Validio catches bad data before it breaks AI models. The Stockholm startup monitors billions of records for anomalies and quality issues, then traces the source through automated lineage mapping. 🔍
Founders
Patrik Liu Tran founded Validio in 2019 and serves as CEO. Tran kept seeing ambitious AI projects stall or fail because the underlying data was unreliable. The company is headquartered in Stockholm, Sweden, and is now expanding into the US and UK.
Product
An intelligent data management platform that monitors data health, detects anomalies, and maps data lineage across billions of records automatically. Unlike traditional tools that require engineers to write fixed rules, Validio sets up in minutes and operates independently. The company claims 95% faster detection and resolution of data quality issues versus alternatives, and says customers need 90% fewer people to manage data quality. Target industries: financial services, manufacturing, and telecommunications.
Competition
Monte Carlo pioneered the "data observability" category and raised $135 million. Collibra focuses on data governance with a $5.25 billion valuation. Atlan, Bigeye, and Soda compete on different slices of the pipeline. Validio differentiates by serving both data engineers and business users from one platform. The risk: Monte Carlo and Collibra have deeper enterprise sales channels and larger customer bases.
Financing 💰
$30 million Series A led by Plural, with Lakestar, J12, and angel investors Kevin Ryan, Denise Persson, and Emil Eifrem participating. Total raised: $47 million.
Future ⭐⭐⭐
Every company building AI pipelines has the same dirty secret: the data feeding those models is messy, inconsistent, and poorly tracked. Validio's 800% ARR growth suggests the problem found its buyer. The $30 million gives runway for US, UK, and European expansion. But data quality is becoming a feature, not a product. Snowflake, Databricks, and the hyperscalers all want to own this layer. Validio needs to land enterprise accounts before the platform giants absorb the category. Clean data is the unglamorous foundation everything else depends on. Someone has to sell the plumbing. 🔧
🔥 Yeah, But...
Anthropic published a blog post Thursday contesting the Department of War's supply chain risk designation. The company drew exactly two red lines: no autonomous weapons, no mass domestic surveillance. It then listed everything it supports: intelligence analysis, operational planning, modeling and simulation, and cyber operations. Anthropic offered to provide Claude at "nominal cost" during the legal transition and cited the statute requiring "the least restrictive means necessary."
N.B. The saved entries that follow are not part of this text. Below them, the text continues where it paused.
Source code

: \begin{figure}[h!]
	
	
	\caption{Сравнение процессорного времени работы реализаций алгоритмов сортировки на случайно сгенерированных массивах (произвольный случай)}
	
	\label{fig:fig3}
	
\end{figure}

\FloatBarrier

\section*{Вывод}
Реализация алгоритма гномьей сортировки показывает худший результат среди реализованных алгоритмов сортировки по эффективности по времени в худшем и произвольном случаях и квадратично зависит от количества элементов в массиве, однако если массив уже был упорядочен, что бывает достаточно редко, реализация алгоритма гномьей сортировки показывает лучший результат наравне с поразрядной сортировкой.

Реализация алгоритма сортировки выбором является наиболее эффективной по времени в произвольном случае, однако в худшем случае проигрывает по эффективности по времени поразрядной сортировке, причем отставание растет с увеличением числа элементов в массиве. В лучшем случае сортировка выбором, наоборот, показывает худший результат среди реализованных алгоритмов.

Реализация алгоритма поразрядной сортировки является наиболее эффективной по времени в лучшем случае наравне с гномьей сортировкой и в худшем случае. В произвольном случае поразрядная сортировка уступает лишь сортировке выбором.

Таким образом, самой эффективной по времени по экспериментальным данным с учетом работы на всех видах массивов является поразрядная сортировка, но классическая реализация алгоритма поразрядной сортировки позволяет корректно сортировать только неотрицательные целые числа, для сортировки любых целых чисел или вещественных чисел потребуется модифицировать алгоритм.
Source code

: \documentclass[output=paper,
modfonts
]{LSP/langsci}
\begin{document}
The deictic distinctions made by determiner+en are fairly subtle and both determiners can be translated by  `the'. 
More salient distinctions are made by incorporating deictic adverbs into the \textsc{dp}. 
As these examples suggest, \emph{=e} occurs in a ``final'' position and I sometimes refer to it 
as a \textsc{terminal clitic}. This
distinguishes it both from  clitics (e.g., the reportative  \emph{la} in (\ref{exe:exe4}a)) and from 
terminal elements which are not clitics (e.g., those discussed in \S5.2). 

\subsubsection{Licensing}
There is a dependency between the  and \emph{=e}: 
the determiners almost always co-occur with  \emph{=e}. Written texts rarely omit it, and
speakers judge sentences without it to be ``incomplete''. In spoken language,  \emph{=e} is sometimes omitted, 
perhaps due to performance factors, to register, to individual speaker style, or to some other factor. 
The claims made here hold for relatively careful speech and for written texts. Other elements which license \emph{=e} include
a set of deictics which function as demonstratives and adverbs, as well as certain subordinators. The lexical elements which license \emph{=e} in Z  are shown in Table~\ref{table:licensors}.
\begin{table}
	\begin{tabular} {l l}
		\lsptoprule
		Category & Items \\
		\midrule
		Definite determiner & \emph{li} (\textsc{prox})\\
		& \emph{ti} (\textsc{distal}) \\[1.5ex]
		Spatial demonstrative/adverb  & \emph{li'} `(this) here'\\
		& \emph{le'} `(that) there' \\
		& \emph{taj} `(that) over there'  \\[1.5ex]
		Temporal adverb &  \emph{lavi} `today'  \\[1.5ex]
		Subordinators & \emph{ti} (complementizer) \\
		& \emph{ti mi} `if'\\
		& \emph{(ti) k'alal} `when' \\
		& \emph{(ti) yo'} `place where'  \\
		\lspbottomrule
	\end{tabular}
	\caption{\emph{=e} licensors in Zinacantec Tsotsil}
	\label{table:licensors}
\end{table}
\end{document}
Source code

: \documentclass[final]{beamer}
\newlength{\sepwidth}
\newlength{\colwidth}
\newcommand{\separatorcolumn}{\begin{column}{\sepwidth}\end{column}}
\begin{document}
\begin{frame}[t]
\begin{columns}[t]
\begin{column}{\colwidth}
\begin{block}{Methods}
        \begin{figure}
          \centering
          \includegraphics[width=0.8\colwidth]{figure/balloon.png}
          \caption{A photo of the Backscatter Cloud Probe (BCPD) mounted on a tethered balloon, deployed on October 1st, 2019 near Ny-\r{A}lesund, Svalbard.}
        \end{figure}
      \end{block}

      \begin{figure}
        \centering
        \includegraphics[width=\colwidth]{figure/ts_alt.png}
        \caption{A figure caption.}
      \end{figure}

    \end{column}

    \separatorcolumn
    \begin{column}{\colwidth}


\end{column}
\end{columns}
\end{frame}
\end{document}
Sources: Anthropic, March 5, 2026
Our take: Anthropic published what reads like a Pentagon job application formatted as a principled stand. Two red lines, then 2,000 words listing everything else it would be delighted to help with: intelligence analysis, war planning, cyber ops, battlefield simulation. It offered Claude at "nominal cost" during the transition, which is corporate for "please don't leave." The blog quotes a statute requiring "the least restrictive means necessary," an interesting phrase for a company volunteering to cut its own price. Six months ago, Anthropic's brand was "the AI lab too cautious for the military." Now the pitch is: we'll do it cheap, we'll do it fast, we just won't build the Terminator. Two red lines out of a thousand. The safety company is running a clearance sale.